Methods Following PRISMA-2020 guidance, we searched MEDLINE, EMBASE and Cochrane (2012-2025) for studies that compared upfront allo-HSCT with non-transplant therapy in adults with higher-risk MDS. After dual screening of 425 records and risk-of-bias assessment (RoB-2 or Newcastle–Ottawa), nine studies met inclusion criteria: one randomised controlled trial, two prospective donor-versus-no-donor cohorts, one biologic-assignment trial (BMT CTN 1102), four retrospective cohorts and one decision-analytic model (total = 3,287 patients; median age 60–71 years). Owing to design heterogeneity we synthesised results narratively.

Results Overall survival (OS). All five prospective studies reported a durable OS advantage when a donor was available. In BMT CTN 1102, 3-year OS was 47.9 % with a donor versus 26.6 % without (P < 0.001). Two European donor-versus-no-donor cohorts showed similar benefits at 2–4 years. Retrospective series and a decision model predicted an 8–12-month life-expectancy gain with immediate HSCT.

Leukaemia-free survival (LFS) and relapse. Upfront HSCT roughly halved the cumulative risk of relapse and produced 3–4-year LFS rates of 33–36 %. No long-term disease-free survivors were reported with HMA-only therapy.

Key subgroups. The survival edge for transplantation held steady across key groups. Patients aged ≥ 65 years, those with complex or adverse cytogenetics (including TP53 mutation), and participants from varied racial or ethnic backgrounds and genders gained similar benefit once a matched donor was located.Observed disparities stemmed mainly from donor availability, not treatment efficacy.

Timing. Delaying HSCT beyond 4–6 HMA cycles increased attrition due to progression and lowered 5-year OS (34–43 % with delay vs 56–64 % with upfront HSCT).

Safety. Modern reduced-intensity HSCT carries a 1-year non-relapse mortality of 15–20 % and acute GVHD rates of 30–55 %. Despite this early hazard, survival curves consistently favoured HSCT after year 2.
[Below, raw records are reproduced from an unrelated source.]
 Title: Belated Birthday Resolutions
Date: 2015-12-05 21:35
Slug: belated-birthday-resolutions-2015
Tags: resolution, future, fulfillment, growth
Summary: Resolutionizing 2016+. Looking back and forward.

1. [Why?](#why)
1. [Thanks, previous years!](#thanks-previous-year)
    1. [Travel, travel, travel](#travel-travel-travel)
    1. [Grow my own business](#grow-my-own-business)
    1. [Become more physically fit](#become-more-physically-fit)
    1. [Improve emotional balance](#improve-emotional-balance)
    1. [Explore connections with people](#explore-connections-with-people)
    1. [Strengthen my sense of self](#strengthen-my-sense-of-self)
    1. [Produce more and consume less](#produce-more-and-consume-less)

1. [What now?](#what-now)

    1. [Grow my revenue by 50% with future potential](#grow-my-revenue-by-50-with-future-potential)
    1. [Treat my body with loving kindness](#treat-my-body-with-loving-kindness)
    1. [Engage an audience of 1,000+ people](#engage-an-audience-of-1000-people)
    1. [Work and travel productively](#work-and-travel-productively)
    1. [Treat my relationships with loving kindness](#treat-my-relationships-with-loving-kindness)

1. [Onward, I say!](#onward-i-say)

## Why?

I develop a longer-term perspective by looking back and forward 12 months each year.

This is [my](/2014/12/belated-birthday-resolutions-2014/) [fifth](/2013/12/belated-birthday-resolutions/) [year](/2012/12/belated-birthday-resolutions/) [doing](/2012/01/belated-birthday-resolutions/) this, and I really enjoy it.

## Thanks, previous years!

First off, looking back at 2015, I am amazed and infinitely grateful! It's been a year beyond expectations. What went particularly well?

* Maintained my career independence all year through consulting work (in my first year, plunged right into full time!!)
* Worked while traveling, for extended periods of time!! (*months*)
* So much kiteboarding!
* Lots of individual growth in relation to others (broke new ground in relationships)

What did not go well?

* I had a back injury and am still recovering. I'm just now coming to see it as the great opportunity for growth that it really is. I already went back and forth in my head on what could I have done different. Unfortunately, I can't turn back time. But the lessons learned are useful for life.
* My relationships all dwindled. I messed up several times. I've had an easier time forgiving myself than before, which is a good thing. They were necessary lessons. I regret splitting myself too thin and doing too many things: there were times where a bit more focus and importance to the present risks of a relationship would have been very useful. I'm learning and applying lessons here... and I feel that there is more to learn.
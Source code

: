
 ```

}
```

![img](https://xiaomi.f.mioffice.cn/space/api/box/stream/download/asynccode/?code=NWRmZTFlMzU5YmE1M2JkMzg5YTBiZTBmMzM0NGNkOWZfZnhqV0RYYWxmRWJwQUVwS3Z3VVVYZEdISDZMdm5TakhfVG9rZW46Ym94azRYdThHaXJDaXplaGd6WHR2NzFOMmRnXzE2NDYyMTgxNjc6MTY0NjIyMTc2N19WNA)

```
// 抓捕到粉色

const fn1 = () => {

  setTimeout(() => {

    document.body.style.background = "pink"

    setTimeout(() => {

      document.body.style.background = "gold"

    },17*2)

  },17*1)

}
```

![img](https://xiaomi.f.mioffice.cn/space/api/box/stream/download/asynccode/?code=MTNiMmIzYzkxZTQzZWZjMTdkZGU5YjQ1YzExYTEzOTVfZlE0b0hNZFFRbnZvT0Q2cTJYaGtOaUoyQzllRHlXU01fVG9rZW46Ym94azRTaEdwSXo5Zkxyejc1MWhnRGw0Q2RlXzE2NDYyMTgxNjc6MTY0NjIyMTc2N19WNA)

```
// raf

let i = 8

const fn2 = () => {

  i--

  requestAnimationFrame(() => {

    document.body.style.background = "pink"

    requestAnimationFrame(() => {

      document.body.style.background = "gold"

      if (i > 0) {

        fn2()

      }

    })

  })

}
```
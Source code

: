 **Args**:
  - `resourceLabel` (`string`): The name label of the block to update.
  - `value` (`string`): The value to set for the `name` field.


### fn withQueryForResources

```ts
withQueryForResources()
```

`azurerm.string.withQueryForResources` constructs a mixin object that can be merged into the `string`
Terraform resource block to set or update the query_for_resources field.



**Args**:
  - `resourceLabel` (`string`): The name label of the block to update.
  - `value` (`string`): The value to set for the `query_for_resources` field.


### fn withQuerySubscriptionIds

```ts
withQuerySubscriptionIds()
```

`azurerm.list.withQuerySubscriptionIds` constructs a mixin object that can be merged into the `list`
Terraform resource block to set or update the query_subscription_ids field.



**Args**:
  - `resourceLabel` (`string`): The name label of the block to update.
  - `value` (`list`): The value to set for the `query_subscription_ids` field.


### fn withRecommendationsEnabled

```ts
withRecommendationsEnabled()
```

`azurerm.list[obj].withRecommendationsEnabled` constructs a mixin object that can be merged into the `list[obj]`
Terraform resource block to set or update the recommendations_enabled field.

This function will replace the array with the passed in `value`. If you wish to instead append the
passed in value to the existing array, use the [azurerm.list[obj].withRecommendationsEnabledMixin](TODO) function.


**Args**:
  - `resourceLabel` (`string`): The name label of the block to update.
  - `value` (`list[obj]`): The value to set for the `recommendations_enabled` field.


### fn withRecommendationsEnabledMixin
Conclusions Across nine contemporary studies, immediate allo-HSCT offers the greatest chance of long-term survival and cure for medically fit adults with higher-risk MDS, approximately doubling 3- to 5-year OS compared with HMA-only strategies despite higher early mortality. Chronological age alone should not exclude patients from transplant consideration. We recommend initiating donor search and transplant referral at diagnosis. A short HMA bridge (≤ 4 cycles) can be useful for cytoreduction or while awaiting a donor, but longer delays compromise outcomes.